The salt builds up in a few spots along the seam where the lower case meets the middle housing.

i'm concerned about how much salt is really being left behind. Is this anything to be worried about? I'm fairly meticulous about cleaning and preserving the condition of my boat and this being my first ever brand new boat I thought I'd ask for your opinions or suggestions or if this is really anything to worry about. I had Saltaway hidden around the place somewhere from a previous older boat. Who knows where i've buried that in the shed. Worth a try you think? i'd have to buy some more..

Aluminium Anglapro 424 Chaser pro running 2012 DF50 Suzuki 4 stroke.

Posted

G'day

Have you tried using any products like salt away? The chances are there is more salt you can't see.

Cheers Leo

Cheers Leo

Posted

The ears dont cut it for flushing and I have a DF 50 as well and now use a large collapasable bucket to fully submerge the leg and use salt away as well.

Problem when using the ears or muffs is there is another intake under the cav plate which needs to be sealed with masking tape before flushing and then removed again :ranting2:

The motor now flushes heaps better whilst fully submersed and the addition of salt away directly into the water :biggrin2:

Guest Aussie007
Posted

The ears dont cut it for flushing and I have a DF 50 as well and now use a large collapasable bucket to fully submerge the leg and use salt away as well.

Problem when using the ears or muffs is there is another intake under the cav plate which needs to be sealed with masking tape before flushing and then removed again :ranting2:

The motor now flushes heaps better whilst fully submersed and the addition of salt away directly into the water :biggrin2:

do u think that extra port u need to tape over is a relief from to much tap/water pressure doing damage?

Posted

do u think that extra port u need to tape over is a relief from to much tap/water pressure doing damage?

Nope and it even says to tape it in the user manual which I found out after 6 yrs of use :1badmood:

Guest Aussie007
Posted

Nope and it even says to tape it in the user manual which I found out after 6 yrs of use :1badmood:

i wonder why its there? a lot of people world wide would have forgotten about the tape and taking there boat out :1yikes:

Posted

Hi, a secondary pick-up is nothing new and it is there for if weed, plastic bag gets wrapped around the gearcase and block off the main inlets. Stewy knows all about salt build-up and to the original poster I hope you are on top of replacing the internal anodes to.

Cheers,

Huey.

Posted

Hi, a secondary pick-up is nothing new and it is there for if weed, plastic bag gets wrapped around the gearcase and block off the main inlets. Stewy knows all about salt build-up and to the original poster I hope you are on top of replacing the internal anodes to.

Cheers,

Huey.

thanks for you help guys. I asked the dealer about the secondary pick up.... shrugged his shoulders and said the ears were enough. i did at first duct tape this pickup but noticed it made no difference. I also asked about the optional water flush point higher up on the leg which is plugged. again the dealer says the ears are enough.

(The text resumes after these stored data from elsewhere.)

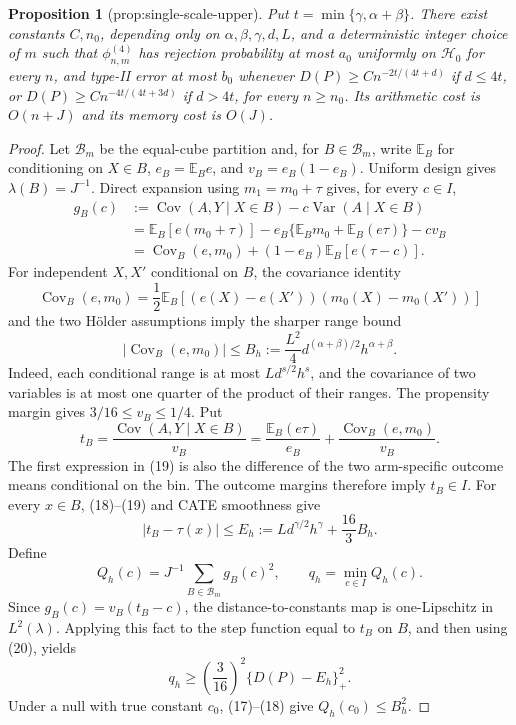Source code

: \documentclass{article}
\newtheorem{proposition}{Proposition}
\begin{document}
\begin{proposition}[prop:single-scale-upper]\label{prop:single-scale-upper}
Put \(t=\min\{\gamma,\alpha+\beta\}\). There exist constants \(C,n_0\), depending only on \(\alpha,\beta,\gamma,d,L\), and a deterministic integer choice of \(m\) such that \(\phi_{n,m}^{(4)}\) has rejection probability at most \(a_0\) uniformly on \(\mathcal H_0\) for every \(n\), and type-II error at most \(b_0\) whenever \(D(P)\ge C n^{-2t/(4t+d)}\) if \(d\le4t\), or \(D(P)\ge C n^{-4t/(4t+3d)}\) if \(d>4t\), for every \(n\ge n_0\). Its arithmetic cost is \(O(n+J)\) and its memory cost is \(O(J)\).
\end{proposition}
\begin{proof}
Let \(\mathcal B_m\) be the equal-cube partition and, for \(B\in\mathcal B_m\), write \(\mathbb E_B\) for conditioning on \(X\in B\), \(e_B=\mathbb E_Be\), and \(v_B=e_B(1-e_B)\). Uniform design gives \(\lambda(B)=J^{-1}\). Direct expansion using \(m_1=m_0+\tau\) gives, for every \(c\in I\),
\[
 \begin{aligned}
 g_B(c)
 &:=\operatorname{Cov}(A,Y\mid X\in B)-c\operatorname{Var}(A\mid X\in B)\\
 &=\mathbb E_B[e(m_0+\tau)]-e_B\{\mathbb E_Bm_0+\mathbb E_B(e\tau)\}-cv_B\\
 &=\operatorname{Cov}_B(e,m_0)+(1-e_B)\mathbb E_B[e(\tau-c)].
 \end{aligned}                                                       \tag{17}
\]
For independent \(X,X'\) conditional on \(B\), the covariance identity
\[
 \operatorname{Cov}_B(e,m_0)
 =\frac12\mathbb E_B[(e(X)-e(X'))(m_0(X)-m_0(X'))]
\]
and the two Hölder assumptions imply the sharper range bound
\[
 |\operatorname{Cov}_B(e,m_0)|
 \le B_h:=\frac{L^2}{4}d^{(\alpha+\beta)/2}h^{\alpha+\beta}.          \tag{18}
\]
Indeed, each conditional range is at most \(Ld^{s/2}h^s\), and the covariance of two variables is at most one quarter of the product of their ranges. The propensity margin gives \(3/16\le v_B\le1/4\). Put
\[
 t_B=\frac{\operatorname{Cov}(A,Y\mid X\in B)}{v_B}
     =\frac{\mathbb E_B(e\tau)}{e_B}
      +\frac{\operatorname{Cov}_B(e,m_0)}{v_B}.                       \tag{19}
\]
The first expression in (19) is also the difference of the two arm-specific outcome means conditional on the bin. The outcome margins therefore imply \(t_B\in I\). For every \(x\in B\), (18)--(19) and CATE smoothness give
\[
 |t_B-\tau(x)|\le E_h
 :=Ld^{\gamma/2}h^\gamma+\frac{16}{3}B_h.                            \tag{20}
\]
Define
\[
 Q_h(c)=J^{-1}\sum_{B\in\mathcal B_m}g_B(c)^2,
 \qquad q_h=\min_{c\in I}Q_h(c).
\]
Since \(g_B(c)=v_B(t_B-c)\), the distance-to-constants map is one-Lipschitz in \(L^2(\lambda)\). Applying this fact to the step function equal to \(t_B\) on \(B\), and then using (20), yields
\[
 q_h\ge\left(\frac3{16}\right)^2\{D(P)-E_h\}_+^2.                    \tag{21}
\]
Under a null with true constant \(c_0\), (17)--(18) give \(Q_h(c_0)\le B_h^2\).


\end{proof}
\end{document}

internal anodes.... i can see two anodes (i think)on the mounting plate just below the ram but wasn't aware of the internal anodes.

Posted

thanks for you help guys. I asked the dealer about the secondary pick up.... shrugged his shoulders and said the ears were enough. i did at first duct tape this pickup but noticed it made no difference. I also asked about the optional water flush point higher up on the leg which is plugged. again the dealer says the ears are enough.

internal anodes.... i can see two anodes (i think)on the mounting plate just below the ram but wasn't aware of the internal anodes.

Hi, alot of people and even so called experts (that shrug their shoulders) do not know there is internal andoes and if not replaced the engine can corrode from inside out.

Cheers,

Huey.

Posted

post-21377-028430200 1355524518_thumb.png

Hi all,

I am posting for the first time and am also a complete novice where boats and motors are concerned.

I purchased a 3.55m Sea Jay tinny with a DF15 4 stroke motor last weekend and was advised by the seller to flush the engine by submerging the bottom of the motor in a bin of fresh water and running for a bit. Which seems a logical way to do it.

My question is, can it be done with the ears instead after removing the phillips head bolt labelled "Flush", and if so for how long should it be done and should the engine be running the entire time??

........Like I said, I'm a novice!!

I have just purchased a flushing attachment online that I am waiting to arrive which I believe should screw into the spot where I remove the bolt from which should just allow me to attach a hose to it directly instead of the using the ears. See the image.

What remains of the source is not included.